I wonder how many theological Ph.D. dissertations ever get read after they're approved. Is there a mausoleum they all go to once the authors collect their coveted sheepskin? What would you say is the percentage that survive as something helpful to the Kingdom? Does it parallel the one sperm in a million that hits the ovum?
At a recent church party I met a man who is working on his Ph.D. He didn't look very excited, but it could just be that he had a headache, or didn't like talking to me. His topic is the use of sarcasm in the first eight chapters of Isaiah.
My late husband started a dissertation on some minor theological point in the thought of a minor Scottish theologian-but I could see his heart wasn't in it. We were both relieved when the seminary let him break tradition by researching a freshly dead Korean theologian (Young was Korean) rather than a long dead white man.
Sometimes I wonder if we denominational types get ingrown and are forced to scrape the bottom of the barrel for topics. I fear the academic counterpart of genetic inbreeding among the Tudors.

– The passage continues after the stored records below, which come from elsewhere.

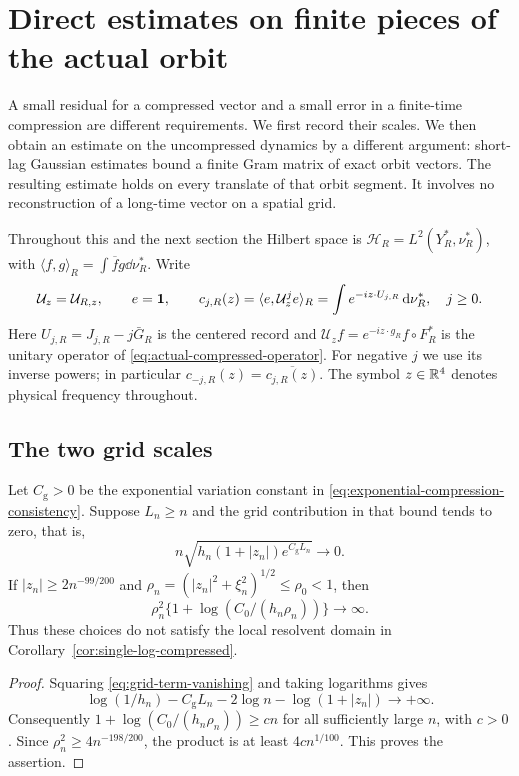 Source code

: \section{Direct estimates on finite pieces of the actual orbit}
\label{sec:direct-orbit-bounds}
A small residual for a compressed vector and a small error in a
finite-time compression are different requirements. We first record
their scales. We then obtain an estimate on the uncompressed dynamics
by a different argument: short-lag Gaussian estimates bound a finite
Gram matrix of exact orbit vectors. The resulting estimate holds on
every translate of that orbit segment. It involves no reconstruction
of a long-time vector on a spatial grid.

Throughout this and the next section the Hilbert space is
$\mathcal H_R=L^2(Y_R^*,\nu_R^*)$, with
$\langle f,g\rangle_R=\int\overline f g\dd\nu_R^*$.
Write
\begin{equation}\label{eq:direct-orbit-convention}
 \mathcal U_z=\mathcal U_{R,z},\qquad e=\one,\qquad
 c_{j,R}(z)=\langle e,\mathcal U_z^j e\rangle_R
       =\int e^{-iz\cdot U_{j,R}}\dd\nu_R^*,\quad j\ge0.
\end{equation}
Here $U_{j,R}=J_{j,R}-j\bar G_R$ is the centered record and
$\mathcal U_z f=e^{-iz\cdot g_R}f\circ F_R^*$ is the unitary
operator of \eqref{eq:actual-compressed-operator}. For negative $j$
we use its inverse powers; in particular
$c_{-j,R}(z)=\overline{c_{j,R}(z)}$. The symbol $z\in\R^4$ denotes
physical frequency throughout.

\subsection{The two grid scales}
\begin{proposition}
\label{prop:grid-scale-separation}
Let $C_{\mathrm g}>0$ be the exponential variation constant in
\eqref{eq:exponential-compression-consistency}. Suppose $L_n\ge n$
and the grid contribution in that bound tends to zero, that is,
\begin{equation}\label{eq:grid-term-vanishing}
 n\sqrt{h_n(1+|z_n|)e^{C_{\mathrm g}L_n}}\longrightarrow0.
\end{equation}
If $|z_n|\ge2n^{-99/200}$ and
$\rho_n=(|z_n|^2+\xi_n^2)^{1/2}\le\rho_0<1$, then
\[
 \rho_n^2\{1+\log(C_0/(h_n\rho_n))\}\longrightarrow\infty.
\]
Thus these choices do not satisfy the local resolvent domain in
Corollary~\ref{cor:single-log-compressed}.
\end{proposition}
\begin{proof}
Squaring \eqref{eq:grid-term-vanishing} and taking logarithms gives
\[
 \log(1/h_n)-C_{\mathrm g}L_n-2\log n
                 -\log(1+|z_n|)\longrightarrow+\infty.
\]
Consequently $1+\log(C_0/(h_n\rho_n))\ge c n$ for all sufficiently
large $n$, with $c>0$. Since $\rho_n^2\ge4n^{-198/200}$, the product
is at least $4c n^{1/100}$. This proves the assertion.
\end{proof}

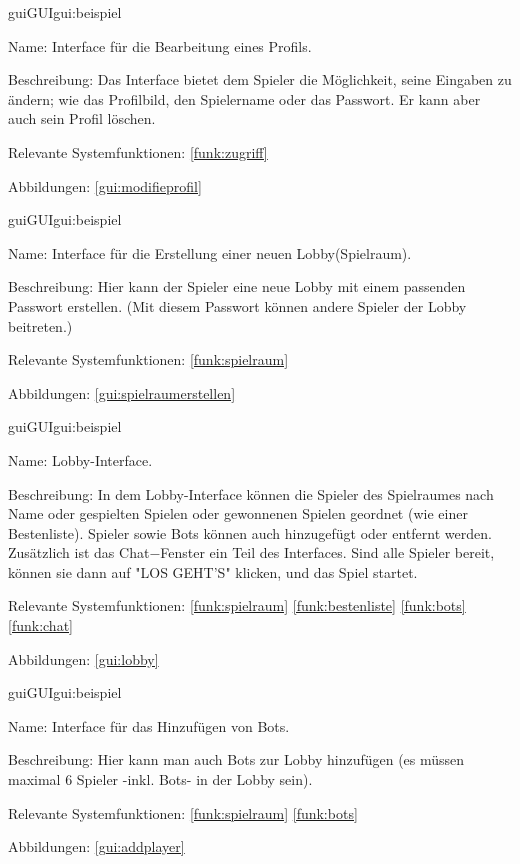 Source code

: \begin{description}[leftmargin=5em, style=sameline]	
	\begin{lhp}{gui}{GUI}{gui:beispiel}
		\item[Name:] Interface für die Bearbeitung eines Profils.
		\item[Beschreibung:] Das Interface bietet dem Spieler die Möglichkeit, seine Eingaben zu ändern; wie das Profilbild, den Spielername oder das Passwort. Er kann aber auch sein Profil löschen.
		\item[Relevante Systemfunktionen:] \ref{funk:zugriff}
		\item[Abbildungen:] \ref{gui:modifieprofil}
	\end{lhp}
\end{description}
\begin{description}[leftmargin=5em, style=sameline]	
	\begin{lhp}{gui}{GUI}{gui:beispiel}
		\item[Name:] Interface für die Erstellung einer neuen Lobby(Spielraum).
		\item[Beschreibung:] Hier kann der Spieler eine neue Lobby mit einem passenden Passwort erstellen. (Mit diesem Passwort können andere Spieler der Lobby beitreten.)
		\item[Relevante Systemfunktionen:] \ref{funk:spielraum}
		\item[Abbildungen:] \ref{gui:spielraumerstellen}
	\end{lhp}
\end{description}
\begin{description}[leftmargin=5em, style=sameline]	
	\begin{lhp}{gui}{GUI}{gui:beispiel}
		\item[Name:] Lobby-Interface.
		\item[Beschreibung:] In dem Lobby-Interface können die Spieler des Spielraumes nach Name oder gespielten Spielen oder gewonnenen Spielen geordnet (wie einer Bestenliste). Spieler sowie Bots können auch hinzugefügt oder entfernt werden. Zusätzlich ist das Chat$-$Fenster ein Teil des Interfaces. Sind alle Spieler bereit, können sie dann auf "LOS GEHT'S" klicken, und das Spiel startet.
		\item[Relevante Systemfunktionen:] \ref{funk:spielraum} \ref{funk:bestenliste} \ref{funk:bots} \ref{funk:chat}
		\item[Abbildungen:] \ref{gui:lobby}
	\end{lhp}
\end{description}
\begin{description}[leftmargin=5em, style=sameline]	
	\begin{lhp}{gui}{GUI}{gui:beispiel}
		\item[Name:] Interface für das Hinzufügen von Bots.
		\item[Beschreibung:] Hier kann man auch Bots zur Lobby hinzufügen (es müssen maximal 6 Spieler -inkl. Bots- in der Lobby sein).
		\item[Relevante Systemfunktionen:] \ref{funk:spielraum} \ref{funk:bots}
		\item[Abbildungen:] \ref{gui:addplayer}
	\end{lhp}
\end{description}
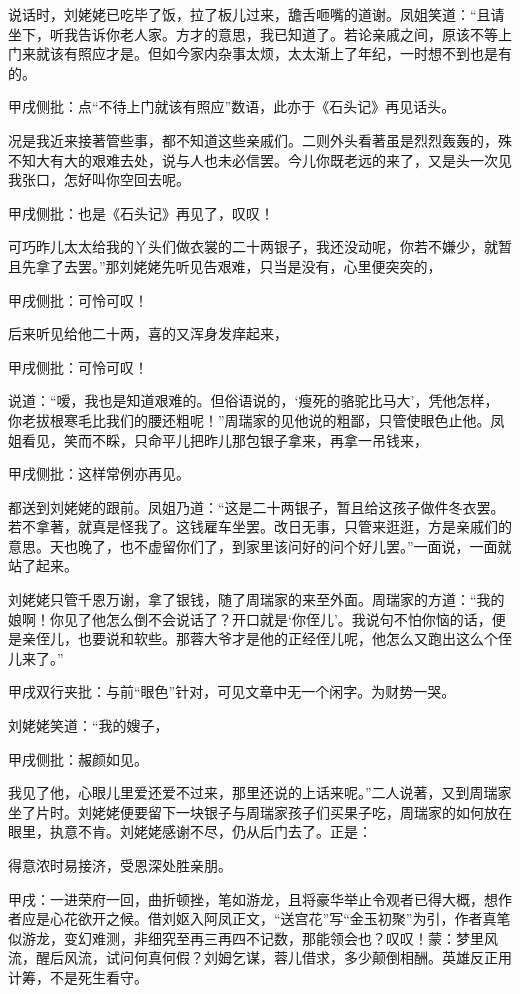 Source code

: \begin{parag}

    说话时，刘姥姥已吃毕了饭，拉了板儿过来，舚舌咂嘴的道谢。凤姐笑道：“且请坐下，听我告诉你老人家。方才的意思，我已知道了。若论亲戚之间，原该不等上门来就该有照应才是。但如今家内杂事太烦，太太渐上了年纪，一时想不到也是有的。\begin{note}甲戌侧批：点“不待上门就该有照应”数语，此亦于《石头记》再见话头。\end{note}况是我近来接著管些事，都不知道这些亲戚们。二则外头看著虽是烈烈轰轰的，殊不知大有大的艰难去处，说与人也未必信罢。今儿你既老远的来了，又是头一次见我张口，怎好叫你空回去呢。\begin{note}甲戌侧批：也是《石头记》再见了，叹叹！\end{note}可巧昨儿太太给我的丫头们做衣裳的二十两银子，我还没动呢，你若不嫌少，就暂且先拿了去罢。”那刘姥姥先听见告艰难，只当是没有，心里便突突的，\begin{note}甲戌侧批：可怜可叹！\end{note}后来听见给他二十两，喜的又浑身发痒起来，\begin{note}甲戌侧批：可怜可叹！\end{note}说道：“嗳，我也是知道艰难的。但俗语说的，‘瘦死的骆驼比马大’，凭他怎样，你老拔根寒毛比我们的腰还粗呢！”周瑞家的见他说的粗鄙，只管使眼色止他。凤姐看见，笑而不睬，只命平儿把昨儿那包银子拿来，再拿一吊钱来，\begin{note}甲戌侧批：这样常例亦再见。\end{note}都送到刘姥姥的跟前。凤姐乃道：“这是二十两银子，暂且给这孩子做件冬衣罢。若不拿著，就真是怪我了。这钱雇车坐罢。改日无事，只管来逛逛，方是亲戚们的意思。天也晚了，也不虚留你们了，到家里该问好的问个好儿罢。”一面说，一面就站了起来。
\end{parag}


\begin{parag}

    刘姥姥只管千恩万谢，拿了银钱，随了周瑞家的来至外面。周瑞家的方道：“我的娘啊！你见了他怎么倒不会说话了？开口就是‘你侄儿’。我说句不怕你恼的话，便是亲侄儿，也要说和软些。那蓉大爷才是他的正经侄儿呢，他怎么又跑出这么个侄儿来了。”\begin{note}甲戌双行夹批：与前“眼色”针对，可见文章中无一个闲字。为财势一哭。\end{note}刘姥姥笑道：“我的嫂子，\begin{note}甲戌侧批：赧颜如见。\end{note}我见了他，心眼儿里爱还爱不过来，那里还说的上话来呢。”二人说著，又到周瑞家坐了片时。刘姥姥便要留下一块银子与周瑞家孩子们买果子吃，周瑞家的如何放在眼里，执意不肯。刘姥姥感谢不尽，仍从后门去了。正是：
\end{parag}

\begin{poem}
    \begin{pl}
        得意浓时易接济，受恩深处胜亲朋。
    \end{pl}
\end{poem}
\begin{parag}
    \begin{note}甲戌：一进荣府一回，曲折顿挫，笔如游龙，且将豪华举止令观者已得大概，想作者应是心花欲开之候。借刘妪入阿凤正文，“送宫花”写“金玉初聚”为引，作者真笔似游龙，变幻难测，非细究至再三再四不记数，那能领会也？叹叹！蒙：梦里风流，醒后风流，试问何真何假？刘姆乞谋，蓉儿借求，多少颠倒相酬。英雄反正用计筹，不是死生看守。\end{note}
\end{parag}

I've been reading Charles Finney, who was radioactive in the seminary I attended-mentioned only in passing and with a sneer. His book is changing my life. I am fantasizing that some gutsy student will write this dissertation: "How Our Denomination Should Repent for Disdaining a Godly Man Like Finney." Do you think the title is too long?
The Intelligent Man in C.S.Lewis' The Great Divorce thought it would be interesting to probe "what [Jesus'] mature views would have been." Now there's a dissertation proposal, if the Lord tarries. I don't think we have that kind of time, though.